I am teaching English to the esteemed Mesut Pektas, the head of the Istanbul People’s Bread Factory. He’s also under indictment for taking bribes and awarding contracts to his friends and religious compatriots. (I found this out from Google last night.) I started teaching on a whim – when I moved here, I stopped by Kent English to see how much money I’d make, just for fun. They were so desperate to have a native American on their rolls that they offered me, on the spot, their top salary, more than anyone else there was earning, of $5 an hour. I turned it down, much to their surprise (not because it’s so little money, but because it’s not near my house) but there are lycees closer to where I live; if I decide to teach the next school year (September), I can do so for far more money.

(As an aside, Elif’s cousin Tunc stopped by for help. He’s 15 and a sophomore in high school – he was having problems with math, and since I was on the math team in high school, I thought I’d help. You would not believe what they’re studying in Turkish high schools. He’s doing Analytic Geometry that’s way more advanced than anything an American student would ever encounter in their worst nightmares. He has two math classes – 14 classes total – and is doing complex work with set theory, derivations, algebra, manipulation of objects in 3-D space – stuff that we never, ever had to do – it’s like a mid-level college course. No AP course would even come close. Then I looked at his other books and it was the same…the only thing missing is a command of English. The worst thing is that he actually uses all the math in his other classes – physics for example – so if he doesn’t understand a concept, he’s screwed – unlike in the US, where if I didn’t get something, I could just get it wrong on the final and have a point taken off.)

Anyway, I got a call from Kent English last week asking me if I’d teach a top official in the Istanbul government for 2 weeks, a few hours a night of conversation, at $13 an hour, and I said that was more my style. Then Elif pointed out that Istanbul’s mayorship is the religious party right now (though the country’s isn’t). I was picked up by Pektas’ chauffeur and driven over the bridge to Asia, and then up the Bosphorus, and then straight into Fatih, a place that has some amazing Moslem historical sites but is unquestionably the most religious area in the city. At 5PM you will not find a woman on the street – and during the day, it’s burka-central.

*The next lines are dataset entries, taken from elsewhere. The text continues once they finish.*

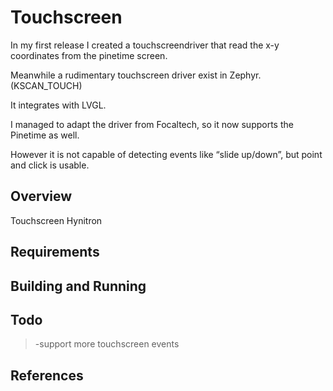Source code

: # Touchscreen

In my first release I created a touchscreendriver that read the x-y coordinates from the pinetime screen.

Meanwhile a rudimentary touchscreen driver exist in Zephyr. (KSCAN_TOUCH)

It integrates with LVGL.

I managed to adapt the driver from Focaltech, so it now supports the Pinetime as well.

However it is not capable of detecting events like “slide up/down”, but point and click is usable.

## Overview

Touchscreen Hynitron

## Requirements

## Building and Running

## Todo

> -support more touchscreen events

## References
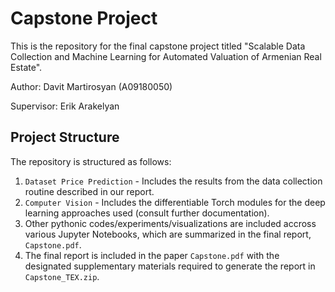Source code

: # Capstone Project

This is the repository for the final capstone project titled "Scalable Data Collection and Machine Learning for Automated Valuation of Armenian Real Estate".

Author: Davit Martirosyan (A09180050)

Supervisor: Erik Arakelyan

## Project Structure
The repository is structured as follows:
1) `Dataset Price Prediction` - Includes the results from the data collection routine described in our report.
2) `Computer Vision` - Includes the differentiable Torch modules for the deep learning approaches used (consult further documentation).
3) Other pythonic codes/experiments/visualizations are included accross various Jupyter Notebooks, which are summarized in the final report, `Capstone.pdf`.
4) The final report is included in the paper `Capstone.pdf` with the designated supplementary materials required to generate the report in `Capstone_TEX.zip`.
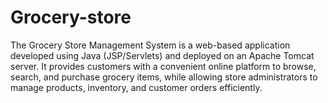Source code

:# Grocery-store
The Grocery Store Management System is a web-based application developed using Java (JSP/Servlets) and deployed on an Apache Tomcat server. It provides customers with a convenient online platform to browse, search, and purchase grocery items, while allowing store administrators to manage products, inventory, and customer orders efficiently.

We hadn’t even driven a block from our apartment when the chauffeur turns to me and asks, “Are you Moslem?” He was wearing a plaid jacket, a little paunchy, enough facial hair growth to indicate a love for all that is Taliban but not enough to be pulled over by the cops for having a Taliban beard. I held my book and answered, “No…I’m reading,” which also means “studying” in Turkish. That made him very happy. Then he asked if my wife was Moslem. I said yes and her name was Elif, and he was thrilled that her name was a historical Moslem name and the first letter of the Arabic alphabet (he didn’t mention also of Greek, Hebrew, etc). He then proceeded to recite the entire Arabic alphabet. Then he asked me my name, and he didn’t like it nearly as much. So he gave me a new one. I told him that it would surprise my wife very much if I were to have a new name, but he insisted, so I told him that it had to begin with a B, because in middle-school French class, the teacher gave me the name Jean-Pierre and I didn’t like that one bit. I came up with Baris, and he said Burak would be much better, and he called me Burak the rest of the way, when he wasn’t pointing out every single mosque we passed the way down. He (Hasan) told me he’d been to Mecca, and would go back soon, and how great Arabic and Saudi Arabia was, how really, really great, he liked it as much as my mom likes Disneyland. His cell phone rang and it played a religious Arabic melody as his ringtone. I thought this was one big Candid Camera episode.

When we got to the office, in the bread factory, he walked me to the Boss, or that is to say, I walked him. He kept telling me how great his boss was and how the boss’s English was better than mine, and he kept getting behind me, which is a very Turkish thing to do, out of respect, but it is very hard to walk in front of someone (such as a real estate agent to an apartment he’s showing you) when you don’t know where the heck you’re going!

Mesut saw me and my first impression was that he must be some kind of stealth theocrat. He looks like any Turkish businessman; 49 years old, white hair, professional, no facial hair, suit; you’d never know what religion he was, even. The reason I took him for some kind of spy is that everyone around him, at night in the bread factory, was in full baggy-pants regalia, and he seemed right at home, and I was certainly not in Kansas anymore, even though he looked just like my Auntie Em.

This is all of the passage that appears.